Java interview questions

 
Published on 2016-05-10 by John Collins.

Introduction

In my day job as a development manager, I am frequently conducting technical interviews and phone screens with Java engineers. Very frequently these engineers are remote, so I need to be able to run through a rapid Q&A session with them before we go to the trouble of scheduling a second round involving the candidate traveling to our office.

The following list contains typical questions I ask, starting with some easier open questions to settle the candidates nerves, before digging deeper into their knowledge of Java and OO in general. The response flags indicate the kinds of flags I look out for in their answers.
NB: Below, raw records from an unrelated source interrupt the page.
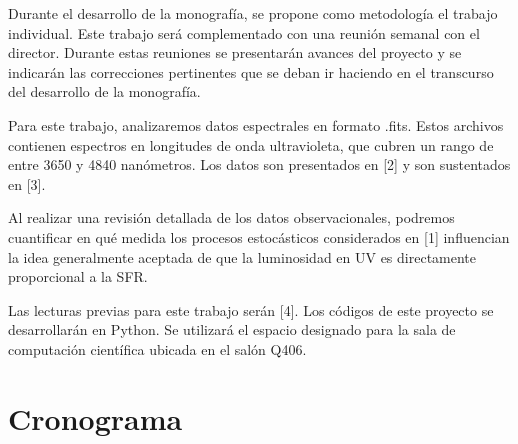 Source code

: \documentclass[12pt]{article}
\begin{document}


Durante el desarrollo de la monograf\'ia, se propone como
metodolog\'ia el trabajo individual. Este trabajo ser\'a complementado con una reuni\'on semanal con el director. Durante estas reuniones se presentar\'an avances del proyecto y se indicar\'an las correcciones pertinentes que se deban ir haciendo en el transcurso del desarrollo de la monograf\'ia.

Para este trabajo, analizaremos datos espectrales en formato .fits. Estos archivos contienen espectros en longitudes de onda ultravioleta, que cubren un rango de entre 3650 y 4840 nan\'ometros. Los datos son presentados en [2] y son sustentados en [3].

Al realizar una revisi\'on detallada de los datos observacionales, podremos cuantificar en qu\'e medida los procesos estoc\'asticos considerados en [1] influencian la idea generalmente aceptada de que la luminosidad en UV es directamente proporcional a la SFR.

Las lecturas previas para este trabajo ser\'an [4]. Los c\'odigos de este proyecto se desarrollar\'an en Python. Se utilizar\'a el espacio designado para la sala de computaci\'on cient\'ifica ubicada en el sal\'on Q406.




\section{Cronograma}
\end{document}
Easier (high-level) questions

Q1: Have you worked with NoSQL providers?

Response flags: Looking for level of knowledge/experience here. Knowledge of MongoDB, Riak, or Cassandra is good here.

Q2: What kinds of anti-patterns would you look out for during a code review?

Response flags: Code style minimum, non-functionals ideal.

Q3: What is a common anti-pattern that you have encountered, and how do you deal with it?

Response flags: Probing for design pattern knowledge and mitigation.

Q4: What is a useful design pattern that you have used? Give an example.

Response flags: Design pattern knowledge.

Q5: Explain the benefits of continuous integration.

Response flags: They should know what this is, and why do we do it. Should include unit testing.

Q6: What makes a good unit test?

Response flags: Unit test design approach, might include mocking, should include benefits.

Q7: In a relational database, what is the benefit of referential integrity?

Response flags: Should know what this is, cover foreign keys and indexes, and cascades. Normalization a plus.

Q8: What are some of the differences between a REST API and a SOAP API? Does REST offer benefits? Does SOAP offer benefits?

Response flags: Should explain what these two are, and highlight the main differences. REST benefits: closer to HTTP spec, stateless, JSON less verbose, pagination, multitude of light HTTP clients. SOAP benefits: WSDL describes service as contract, easier to mock service.

Q9: What kinds of indexes can you place on a database?

Response flags: Primary, foreign, and indexes are fine, deeper into index algorithms great!

Q10: Java is said to be a "strongly typed" language. What does that mean? What are the benefits?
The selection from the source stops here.